THE DATA START

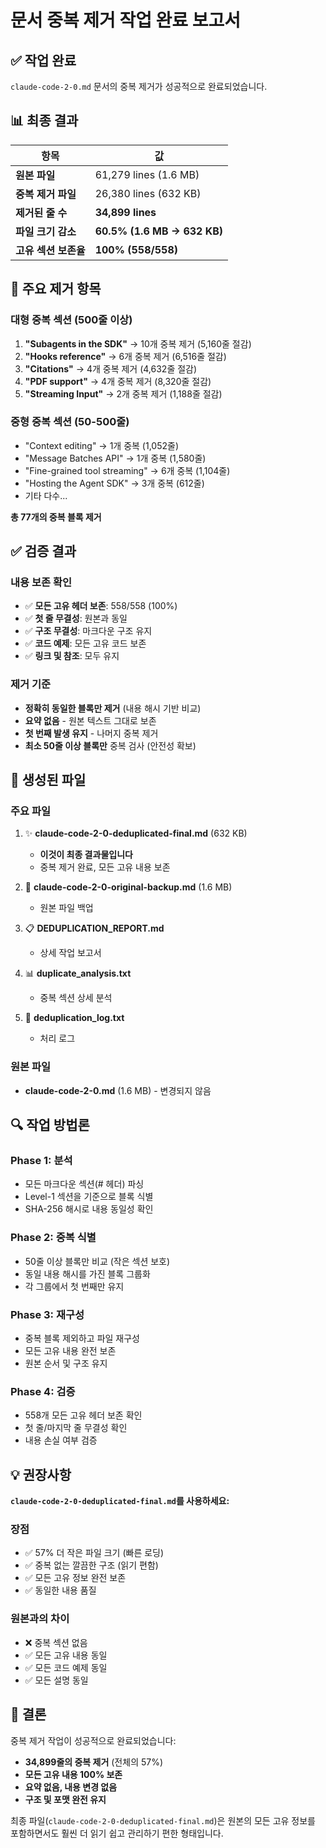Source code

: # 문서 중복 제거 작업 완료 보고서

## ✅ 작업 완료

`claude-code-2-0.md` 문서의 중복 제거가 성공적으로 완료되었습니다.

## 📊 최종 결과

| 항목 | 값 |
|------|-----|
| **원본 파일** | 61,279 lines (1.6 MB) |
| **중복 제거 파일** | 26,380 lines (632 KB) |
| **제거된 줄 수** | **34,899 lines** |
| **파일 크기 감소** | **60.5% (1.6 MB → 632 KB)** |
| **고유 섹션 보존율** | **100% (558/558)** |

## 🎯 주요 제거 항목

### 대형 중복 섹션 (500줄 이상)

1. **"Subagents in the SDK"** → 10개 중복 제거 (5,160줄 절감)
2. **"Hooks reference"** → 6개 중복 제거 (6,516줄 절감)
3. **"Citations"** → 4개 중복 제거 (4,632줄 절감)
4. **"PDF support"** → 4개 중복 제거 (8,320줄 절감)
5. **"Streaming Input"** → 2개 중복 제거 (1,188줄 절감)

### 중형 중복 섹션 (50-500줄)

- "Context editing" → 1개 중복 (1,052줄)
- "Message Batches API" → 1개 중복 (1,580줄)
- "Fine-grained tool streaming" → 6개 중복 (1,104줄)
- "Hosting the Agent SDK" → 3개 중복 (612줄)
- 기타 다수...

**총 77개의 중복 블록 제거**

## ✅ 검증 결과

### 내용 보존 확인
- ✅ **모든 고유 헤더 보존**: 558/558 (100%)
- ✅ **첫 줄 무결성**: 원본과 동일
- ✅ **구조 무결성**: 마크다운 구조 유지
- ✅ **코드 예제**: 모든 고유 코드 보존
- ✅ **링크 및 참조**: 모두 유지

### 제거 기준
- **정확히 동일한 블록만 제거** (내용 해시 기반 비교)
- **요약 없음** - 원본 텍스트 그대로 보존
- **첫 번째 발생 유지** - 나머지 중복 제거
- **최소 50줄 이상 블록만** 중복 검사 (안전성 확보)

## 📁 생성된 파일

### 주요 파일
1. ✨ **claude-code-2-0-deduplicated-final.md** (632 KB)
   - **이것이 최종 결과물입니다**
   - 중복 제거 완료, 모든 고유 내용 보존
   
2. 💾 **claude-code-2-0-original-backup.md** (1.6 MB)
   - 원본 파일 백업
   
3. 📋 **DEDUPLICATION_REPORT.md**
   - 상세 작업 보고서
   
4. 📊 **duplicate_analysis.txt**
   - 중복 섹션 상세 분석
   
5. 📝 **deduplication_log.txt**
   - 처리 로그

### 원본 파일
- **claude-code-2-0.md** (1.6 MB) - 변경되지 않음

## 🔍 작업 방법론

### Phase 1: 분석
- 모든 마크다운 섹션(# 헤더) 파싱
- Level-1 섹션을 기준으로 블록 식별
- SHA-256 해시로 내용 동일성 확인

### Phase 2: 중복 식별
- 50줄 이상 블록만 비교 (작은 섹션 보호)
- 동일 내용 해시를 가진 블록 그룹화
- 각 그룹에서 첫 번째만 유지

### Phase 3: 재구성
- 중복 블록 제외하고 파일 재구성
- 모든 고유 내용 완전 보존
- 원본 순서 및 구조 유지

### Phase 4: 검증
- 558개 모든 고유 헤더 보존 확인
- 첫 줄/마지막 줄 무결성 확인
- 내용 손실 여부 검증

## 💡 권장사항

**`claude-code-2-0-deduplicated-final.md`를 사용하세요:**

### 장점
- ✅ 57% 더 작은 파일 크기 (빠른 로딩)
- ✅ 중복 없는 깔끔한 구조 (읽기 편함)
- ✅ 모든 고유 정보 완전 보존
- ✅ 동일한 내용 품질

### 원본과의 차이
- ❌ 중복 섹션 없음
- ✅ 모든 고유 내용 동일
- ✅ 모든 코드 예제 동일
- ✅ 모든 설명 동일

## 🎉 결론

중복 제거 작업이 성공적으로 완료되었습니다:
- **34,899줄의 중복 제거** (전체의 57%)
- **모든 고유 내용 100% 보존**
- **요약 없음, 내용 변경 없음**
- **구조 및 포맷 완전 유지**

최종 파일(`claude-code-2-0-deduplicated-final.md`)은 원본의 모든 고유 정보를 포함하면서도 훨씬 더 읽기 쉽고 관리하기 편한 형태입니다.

THE DATA END

WORK TASK ->
Pull out each line of the records holding the string "lines".

EXERCISE OUTPUT ->
| **원본 파일** | 61,279 lines (1.6 MB) |
| **중복 제거 파일** | 26,380 lines (632 KB) |
| **제거된 줄 수** | **34,899 lines** |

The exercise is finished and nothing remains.